Dermott lo miró con odio, confusión y algo más. Esperaba que ese algo más fuera un remolino de interrogantes que un obseso por el control se vería obligado a resolver antes de matar al único hombre capaz de ayudarle a hacerlo. La siguiente palabra de Dermott, con su entonación tensa, le dio esperanza.
—¿Errores?
Gurney asintió con aire apesadumbrado.
—Unos cuantos, me temo.
—Es usted un mentiroso, detective. Yo no cometo errores.
—¿No? ¿Cómo los llama entonces, si no los llama errores? ¿Cagadas de Dickie Duck?
Incluso en el momento de decirlo se preguntó si no había dado el paso fatal. En ese caso, en función de dónde le diera la bala, podría no saberlo nunca. Fuera como fuese, no quedaba una ruta de retirada segura. Gurney detectó una serie de minúsculas vibraciones en las comisuras de los labios de Dermott. Reclinado incongruentemente en esa cama, pareció mirar a Gurney desde una atalaya en el Infierno.

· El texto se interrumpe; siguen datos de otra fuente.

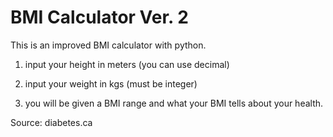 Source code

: # BMI Calculator Ver. 2

This is an improved BMI calculator with python.

1. input your height in meters (you can use decimal)

2. input your weight in kgs (must be integer)

3. you will be given a BMI range and what your BMI tells about your health.

Source: diabetes.ca

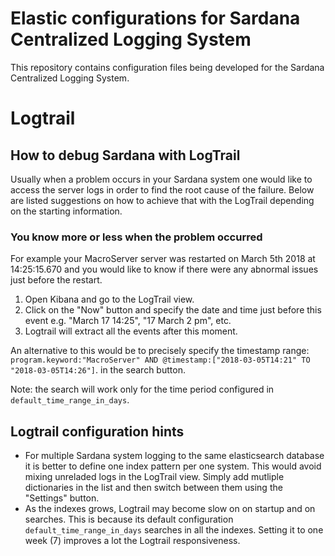 # Elastic configurations for Sardana Centralized Logging System

This repository contains configuration files being developed for the Sardana
Centralized Logging System.

# Logtrail

## How to debug Sardana with LogTrail

Usually when a problem occurs in your Sardana system one would like to access
the server logs in order to find the root cause of the failure. Below are
listed suggestions on how to achieve that with the LogTrail depending on
the starting information.

### You know more or less when the problem occurred

For example your MacroServer server was restarted on March 5th 2018
at 14:25:15.670 and you would like to know if there were any abnormal issues
just before the restart.

1. Open Kibana and go to the LogTrail view.
2. Click on the "Now" button and specify the date and time just before this 
event e.g. "March 17 14:25", "17 March 2 pm", etc. 
3. Logtrail will extract all the events after this moment.

An alternative to this would be to precisely specify the timestamp range:
`program.keyword:"MacroServer" AND @timestamp:["2018-03-05T14:21" TO "2018-03-05T14:26"]`.
in the search button.

Note: the search will work only for the time period configured in 
`default_time_range_in_days`.

## Logtrail configuration hints

* For multiple Sardana system logging to the same elasticsearch database it
is better to  define one index pattern per one system. This would avoid mixing
unreladed logs in the LogTrail view. Simply add mutliple dictionaries in the
list and then switch between them using the "Settings" button.
* As the indexes grows, Logtrail may become slow on on startup and on 
searches. This is because its default configuration `default_time_range_in_days`
searches in all the indexes. Setting it to one week (7) improves a lot the 
Logtrail responsiveness.  
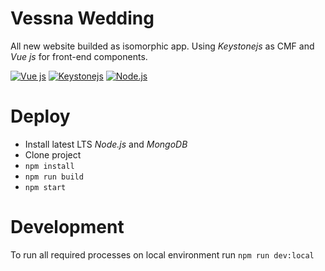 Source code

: # Vessna Wedding

All new website builded as isomorphic app. Using _Keystonejs_ as CMF and _Vue js_ for front-end components.

[![Vue js](https://image.ibb.co/jYMzWw/vuejs.png)](https://vuejs.org/v2/guide/) [![Keystonejs](https://image.ibb.co/cZN6Bw/keystonejs.png)](http://keystonejs.com/docs/) [![Node.js](https://image.ibb.co/g4FhjG/nodejs.png)](https://nodejs.org/en/docs/)

# Deploy

  - Install latest LTS _Node.js_ and _MongoDB_
  - Clone project
  - `npm install`
  - `npm run build`
  - `npm start`

# Development

To run all required processes on local environment run `npm run dev:local`
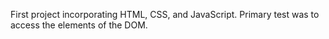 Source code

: First project incorporating HTML, CSS, and JavaScript. Primary test was to access the elements of the DOM. 

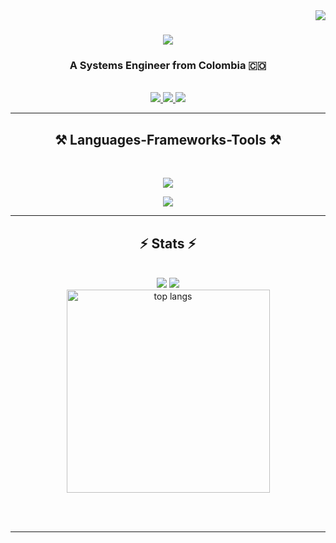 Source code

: 
<img align="right" src="https://visitor-badge.laobi.icu/badge?page_id=xArkqngel" />

<h1 align="center">
    <img src="https://readme-typing-svg.herokuapp.com/?font=FiraCode&size=35&color=FFFFFF&center=true&vCenter=true&width=500&height=70&duration=4000&lines=Hi+There!+👋;+I'm+Miguel+Rubiano!;" />
</h1>

<h3 align="center">A Systems Engineer from Colombia 🇨🇴</h3>

<br/>
 
<div align="center"> 
  <a href="mailto:arkqngel343@gmail.com">
    <img src="https://img.shields.io/badge/Gmail-333333?style=for-the-badge&logo=gmail&logoColor=red" />
  </a>
  <a href="https://linkedin.com/in/miguelrubiano343" target="_blank">
    <img src="https://img.shields.io/badge/LinkedIn-0077B5?style=for-the-badge&logo=linkedin&logoColor=white" target="_blank" />
  </a>
  <a href="https://xark-portfolio.netlify.app/" target="_blank">
     <img src="https://img.shields.io/badge/Portfolio-FF5722?style=for-the-badge&logo=todoist&logoColor=white" target="_blank" /> <!-- sqlite, safari, google-chrome are other good icon options -->
  </a>
</div>

 <hr/>
 
<h2 align="center">⚒️ Languages-Frameworks-Tools ⚒️</h2>
<br/>
<div align="center">
    <p align="center">
  <a href="https://skillicons.dev">
    <img src="https://skillicons.dev/icons?i=js,ts,react,nextjs,astro,html,css,tailwind,bootstrap,materialui,sass,vite,vitest,apollo&perline=7" />
  </a>
</p>
<p align="center">
  <a href="https://skillicons.dev">
    <img src="https://skillicons.dev/icons?i=java,nodejs,express,nestjs,jest,cypress,graphql,mongodb,postgres,mysql,aws,supabase,docker,idea&perline=7" />
  </a>
</p>
</div>

<hr/>

<h2 align="center">⚡ Stats ⚡</h2>
<br>
<div align=center>
  <img src="https://github-readme-stats.vercel.app/api?username=xArkqngel&show_icons=true&theme=swift"/>
  <img src="https://streak-stats.demolab.com?user=xArkqngel&theme=swift&exclude_days=Sun%2CSat"/>
  <br/>
  <img width=325 align="center" src="https://github-readme-stats.vercel.app/api/top-langs/?username=xArkqngel&hide=HTML&langs_count=8&layout=compact&theme=swift&border_radius=10&size_weight=0.5&count_weight=0.5&exclude_repo=github-readme-stats" alt="top langs" />
</div>

<br/><br/>

<hr/>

Gurney en realidad sólo sabía de un error que hubiera cometido Dermott, un error relacionado con el cheque de Kartch que finalmente había encajado en su lugar sólo un cuarto de hora antes, cuando había visto la copia enmarcada de ese cheque en la mesita. Pero suponiendo que pudiera afirmar que había reconocido el error y su significado desde el principio, ¿qué efecto habría tenido en el hombre que estaba tan desesperado por creer que poseía el control total?
Una vez más, la máxima de Madeleine llegó a su mente, marcha atrás. Si no puedes retroceder, adelante a toda velocidad. Se volvió hacia Nardo, como si pudiera no hacer caso del asesino en serie que estaba en la sala.
—Una de sus cagadas más tontas fue cuando me dio los nombres de los hombres que le habían enviado los cheques. Uno de los nombres era Richard Kartch. La cuestión es que éste envió el cheque en un sobre en blanco, sin nota alguna. La única identificación era el nombre impreso en el mismo cheque. El nombre que aparecía en el cheque era «R. Kartch», y ésa era también la forma en que firmaba. La R podría haber sido de Robert, Ralph, Randolph, Rupert y una docena de nombres más. Pero Gregory (aunque al mismo tiempo decía que no conocía de nada ni había tenido ningún contacto con el remitente, salvo por el nombre y la dirección en el cheque en sí) sabía que era Richard, lo cual yo vi en el buzón de la casa de Kartch en Sotherton. Así que, en ese momento, supe que estaba mintiendo. Y la razón era obvia.
Esto fue demasiado para Nardo.
—¿Lo sabía? Entonces, ¿por qué demonios no nos lo dijo para que pudiéramos detenerlo?
—Porque sabía lo que iba a hacer y por qué iba a hacerlo, y no tenía interés en detenerlo.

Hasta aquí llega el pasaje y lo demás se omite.